Because of the vital importance of contacts in my career, I am happy to share with younger alumni some of my thoughts on the importance of making and sharing contacts in professional life. Those of you who are more experienced will have your own, perhaps very different, opinions: share them with your younger colleagues or post them on the Berkeley GeoEngineer Alumni Website!
Record Your Contacts in a Database: Stacks of business cards are intimidating to search! Use Outlook, or some other digital contact database, and enter the personal details of people who call and email you, or gather them from the business cards of people you meet. Scribble where and under what circumstances you talked to them, and other particulars, such as details you glean from the Web. Sometimes your contacts maybe useful to someone else in your network, so share!
Contacts Abound: There are many resources available to you to make contacts. You now have a great resource in the Berkeley Geoengineering Alumni Association. At work, your boss may be the closest resource, but still seek out the most outgoing members of your firm. You meet other people all the time – clients, structural engineers, geologists, plumbers, real estate agents. On occasion I have provided the names of a couple of real estate agents to colleagues and clients (including one remarkably adventurous realtor friend who is a geotechnical engineer, with a PhD in Geotechnical Engineering from Berkeley).
Network in Your Office: The simplest network is the one you weave at work. Your colleagues are your most intimate contacts. Do you know all the names of the people in your office? What do you know about them? Do you ever discuss their projects with them? Are they structural engineers or environmental geologists, disinterested in geotech? Try interesting them by making a geotechnical connection for them.

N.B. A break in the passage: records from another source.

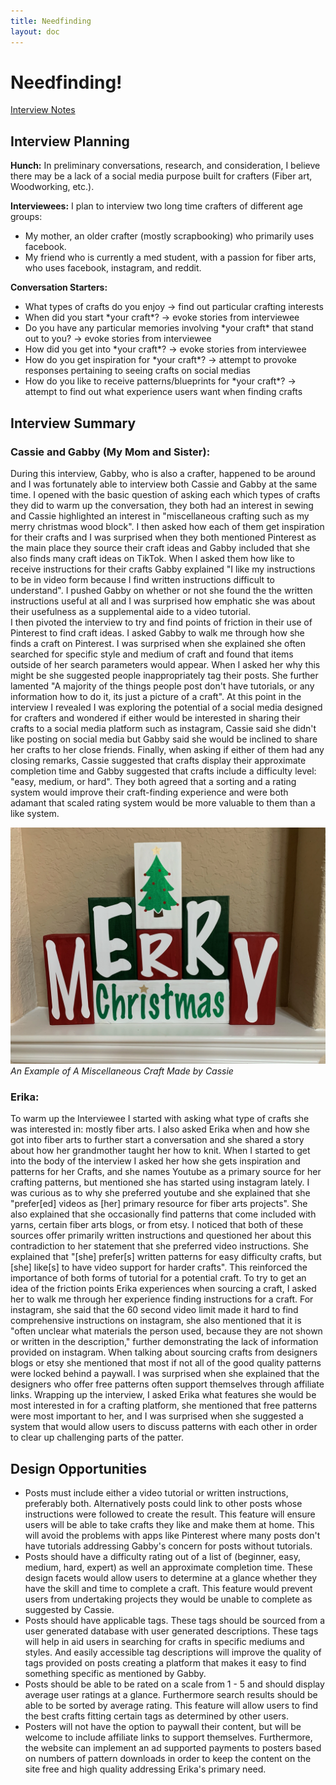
 ```yaml
---
title: Needfinding
layout: doc
---
```


# Needfinding!

<a href="/Needfinding Interview Notes.pdf" download="Interview Notes">Interview Notes</a>

## Interview Planning

**Hunch:** In preliminary conversations, research, and consideration, I believe there may be a lack of a social media purpose built for crafters (Fiber art, Woodworking, etc.).

**Interviewees:** I plan to interview two long time crafters of different age groups: 
- My mother, an older crafter (mostly scrapbooking) who primarily uses facebook.
- My friend who is currently a med student, with a passion for fiber arts, who uses facebook, instagram, and reddit.

**Conversation Starters:**
- What types of crafts do you enjoy -> find out particular crafting interests
- When did you start \*your craft\*? -> evoke stories from interviewee
- Do you have any particular memories involving \*your craft\* that stand out to you? -> evoke stories from interviewee
- How did you get into \*your craft\*? -> evoke stories from interviewee
- How do you get inspiration for \*your craft\*? -> attempt to provoke responses pertaining to seeing crafts on social medias
- How do you like to receive patterns/blueprints for \*your craft\*? -> attempt to find out what experience users want when finding crafts

## Interview Summary
### Cassie and Gabby (My Mom and Sister):
During this interview, Gabby, who is also a crafter, happened to be around and I was fortunately able to interview both Cassie and Gabby at the same time. I opened with the basic question of asking each which types of crafts they did to warm up the conversation, they both had an interest in sewing and Cassie highlighted an interest in "miscellaneous crafting such as my merry christmas wood block". I then asked how each of them get inspiration for their crafts and I was surprised when they both mentioned Pinterest as the main place they source their craft ideas and Gabby included that she also finds many craft ideas on TikTok. When I asked them how like to receive instructions for their crafts Gabby explained "I like my instructions to be in video form because I find written instructions difficult to understand". I pushed Gabby on whether or not she found the the written instructions useful at all and I was surprised how emphatic she was about their usefulness as a supplemental aide to a video tutorial. \
I then pivoted the interview to try and find points of friction in their use of Pinterest to find craft ideas. I asked Gabby to walk me through how she finds a craft on Pinterest. I was surprised when she explained she often searched for specific style and medium of craft and found that items outside of her search parameters would appear. When I asked her why this might be she suggested people inappropriately tag their posts. She further lamented "A majority of the things people post don't have tutorials, or any information how to do it, its just a picture of a craft". At this point in the interview I revealed I was exploring the potential of a social media designed for crafters and wondered if either would be interested in sharing their crafts to a social media platform such as instagram, Cassie said she didn't like posting on social media but Gabby said she would be inclined to share her crafts to her close friends. Finally, when asking if either of them had any closing remarks, Cassie suggested that crafts display their approximate completion time and Gabby suggested that crafts include a difficulty level: "easy, medium, or hard". They both agreed that a sorting and a rating system would improve their craft-finding experience and were both adamant that scaled rating system would be more valuable to them than a like system.


![An Example of A Miscellaneous Craft Made by Cassie](../Assets/christmasBlocks.jpg)
*An Example of A Miscellaneous Craft Made by Cassie*

### Erika:
To warm up the Interviewee I started with asking what type of crafts she was interested in: mostly fiber arts. I also asked Erika when and how she got into fiber arts to further start a conversation and she shared a story about how her grandmother taught her how to knit. When I started to get into the body of the interview I asked her how she gets inspiration and patterns for her Crafts, and she names Youtube as a primary source for her crafting patterns, but mentioned she has started using instagram lately. I was curious as to why she preferred youtube and she explained that she "prefer\[ed\] videos as \[her\] primary resource for fiber arts projects". She also explained that she occasionally find patterns that come included with yarns, certain fiber arts blogs, or from etsy. I noticed that both of these sources offer primarily written instructions and questioned her about this contradiction to her statement that she preferred video instructions. She explained that "\[she\] prefer\[s\] written patterns for easy difficulty crafts, but \[she\] like\[s\] to have video support for harder crafts". This reinforced the importance of both forms of tutorial for a potential craft.
To try to get an idea of the friction points Erika experiences when sourcing a craft, I asked her to walk me through her experience finding instructions for a craft. For instagram, she said that the 60 second video limit made it hard to find comprehensive instructions on instagram, she also mentioned that it is "often unclear what materials the person used, because they are not shown or written in the description," further demonstrating the lack of information provided on instagram. When talking about sourcing crafts from designers blogs or etsy she mentioned that most if not all of the good quality patterns were locked behind a paywall. I was surprised when she explained that the designers who offer free patterns often support themselves through affiliate links. Wrapping up the interview, I asked Erika what features she would be most interested in for a crafting platform, she mentioned that free patterns were most important to her, and I was surprised when she suggested a system that would allow users to discuss patterns with each other in order to clear up challenging parts of the patter.

## Design Opportunities
- Posts must include either a video tutorial or written instructions, preferably both. Alternatively posts could link to other posts whose instructions were followed to create the result. This feature will ensure users will be able to take crafts they like and make them at home. This will avoid the problems with apps like Pinterest where many posts don't have tutorials addressing Gabby's concern for posts without tutorials.
- Posts should have a difficulty rating out of a list of (beginner, easy, medium, hard, expert) as well an approximate completion time. These design facets would allow users to determine at a glance whether they have the skill and time to complete a craft. This feature would prevent users from undertaking projects they would be unable to complete as suggested by Cassie.
- Posts should have applicable tags. These tags should be sourced from a user generated database with user generated descriptions. These tags will help in aid users in searching for crafts in specific mediums and styles. And easily accessible tag descriptions will improve the quality of tags provided on posts creating a platform that makes it easy to find something specific as mentioned by Gabby.
- Posts should be able to be rated on a scale from 1 - 5 and should display average user ratings at a glance. Furthermore search results should be able to be sorted by average rating. This feature will allow users to find the best crafts fitting certain tags as determined by other users.
- Posters will not have the option to paywall their content, but will be welcome to include affiliate links to support themselves. Furthermore, the website can implement an ad supported payments to posters based on numbers of pattern downloads in order to keep the content on the site free and high quality addressing Erika's primary need.
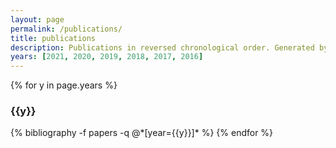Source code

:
 ```yaml
---
layout: page
permalink: /publications/
title: publications
description: Publications in reversed chronological order. Generated by jekyll-scholar.
years: [2021, 2020, 2019, 2018, 2017, 2016]
---
```


{% for y in page.years %}
  <h3 class="year">{{y}}</h3>
  {% bibliography -f papers -q @*[year={{y}}]* %}
{% endfor %}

To do that you first must be interested in what they do.
Contact unto others as you would have them make contacts for you: Be a Golden Rule Contact: share your ideas when you see an opportunity that you cannot take advantage of, but other people may. Giving contacts ideas is akin to giving Lego to kids and then watching them build something with the pieces, even if you don’t get to play. Golden Rule Contacts are rare: few people will send unsolicited ideas, contacts and thoughts. Value those contacts immensely and try now and again to send them ideas in return.
Be a Knowledge Node: A network is a mesh of interconnected lines, with the cross-overs being nodes (people), some of whom are more vital than others. Strive to be one of those vital nodes, a Knowledge Node, a person that other people come to with questions, or for advice, contacts and ideas. And if you cannot answer a question, maybe you know another Knowledge Node in your network that can.
What Goes Around Comes Around (Sometimes as a new project or a new job): Sometimes the rewards of networking are indeed circular: the path to a former position started with a lunch conversation with an attorney client who also worked with the frim that hired me. In earlier times I had made introductions between him and other attorneys looking to change their positions. At other times there is no apparent direct reward for chattering with people. For instance: I have had scores of phone calls over the years from people looking for jobs. I willingly give advice and connections to them even if I cannot hire them, because I enjoy talking to strangers. But I am also repaying all the help I have had myself in my career from many contacts. Yet, every now and again, I may get a referral or kind words from someone I once helped.
You may think that networking, and making contacts is “socializing” and “schmoozing”, and has little to do with geoengineering. But geoengineering practice depends on a heritage of shared experiences, whether through reports, papers, lectures, videos, brown bag lunch seminars or Friday afternoon “attitude adjustment sessions”. So, increasing your network of contacts may benefit you even more when you hear tales of their geoengineering triumphs and follies.